*** Opening SUPPLIED MATERIAL ***

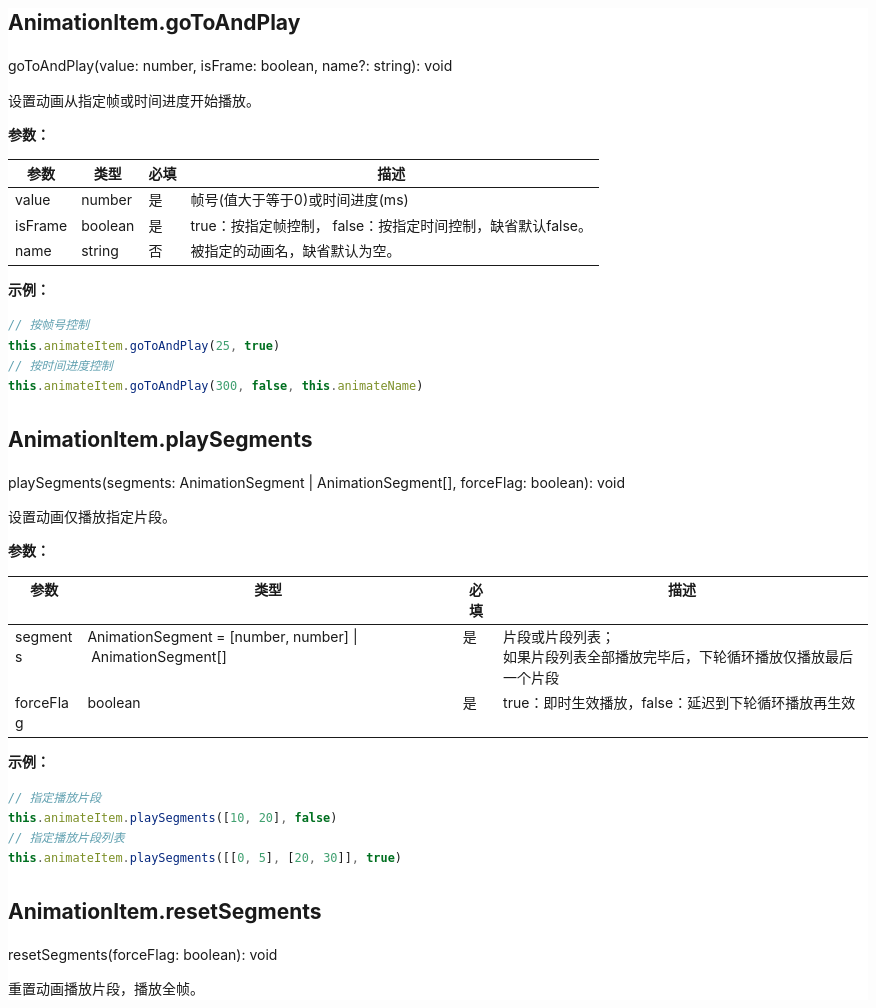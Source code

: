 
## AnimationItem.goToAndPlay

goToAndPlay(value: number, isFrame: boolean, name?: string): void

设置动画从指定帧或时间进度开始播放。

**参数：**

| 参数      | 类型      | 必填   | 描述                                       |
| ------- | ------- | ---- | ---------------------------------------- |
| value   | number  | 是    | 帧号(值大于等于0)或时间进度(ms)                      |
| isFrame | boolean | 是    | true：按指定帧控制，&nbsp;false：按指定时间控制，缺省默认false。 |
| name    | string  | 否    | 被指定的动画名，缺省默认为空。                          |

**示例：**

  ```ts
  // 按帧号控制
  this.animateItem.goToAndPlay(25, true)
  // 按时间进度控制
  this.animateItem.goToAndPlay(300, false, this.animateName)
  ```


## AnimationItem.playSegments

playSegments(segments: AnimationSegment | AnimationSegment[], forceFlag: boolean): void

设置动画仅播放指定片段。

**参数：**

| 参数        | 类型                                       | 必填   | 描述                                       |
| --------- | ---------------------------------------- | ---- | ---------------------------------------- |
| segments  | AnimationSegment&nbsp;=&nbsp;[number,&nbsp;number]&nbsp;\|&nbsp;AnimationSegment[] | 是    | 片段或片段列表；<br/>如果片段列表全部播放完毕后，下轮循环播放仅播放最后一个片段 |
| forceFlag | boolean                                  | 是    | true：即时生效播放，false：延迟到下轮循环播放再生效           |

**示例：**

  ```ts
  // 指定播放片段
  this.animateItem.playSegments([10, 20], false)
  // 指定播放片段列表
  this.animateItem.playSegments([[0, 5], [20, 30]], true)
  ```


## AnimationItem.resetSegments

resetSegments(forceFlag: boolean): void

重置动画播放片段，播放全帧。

*** Closing SUPPLIED MATERIAL ***

Every line above should be transcribed word for word; leave the pictures out.

Source code

: 
## AnimationItem.goToAndPlay

goToAndPlay(value: number, isFrame: boolean, name?: string): void

设置动画从指定帧或时间进度开始播放。

**参数：**

| 参数      | 类型      | 必填   | 描述                                       |
| ------- | ------- | ---- | ---------------------------------------- |
| value   | number  | 是    | 帧号(值大于等于0)或时间进度(ms)                      |
| isFrame | boolean | 是    | true：按指定帧控制，&nbsp;false：按指定时间控制，缺省默认false。 |
| name    | string  | 否    | 被指定的动画名，缺省默认为空。                          |

**示例：**

  ```ts
  // 按帧号控制
  this.animateItem.goToAndPlay(25, true)
  // 按时间进度控制
  this.animateItem.goToAndPlay(300, false, this.animateName)
  ```


## AnimationItem.playSegments

playSegments(segments: AnimationSegment | AnimationSegment[], forceFlag: boolean): void

设置动画仅播放指定片段。

**参数：**

| 参数        | 类型                                       | 必填   | 描述                                       |
| --------- | ---------------------------------------- | ---- | ---------------------------------------- |
| segments  | AnimationSegment&nbsp;=&nbsp;[number,&nbsp;number]&nbsp;\|&nbsp;AnimationSegment[] | 是    | 片段或片段列表；<br/>如果片段列表全部播放完毕后，下轮循环播放仅播放最后一个片段 |
| forceFlag | boolean                                  | 是    | true：即时生效播放，false：延迟到下轮循环播放再生效           |

**示例：**

  ```ts
  // 指定播放片段
  this.animateItem.playSegments([10, 20], false)
  // 指定播放片段列表
  this.animateItem.playSegments([[0, 5], [20, 30]], true)
  ```


## AnimationItem.resetSegments

resetSegments(forceFlag: boolean): void

重置动画播放片段，播放全帧。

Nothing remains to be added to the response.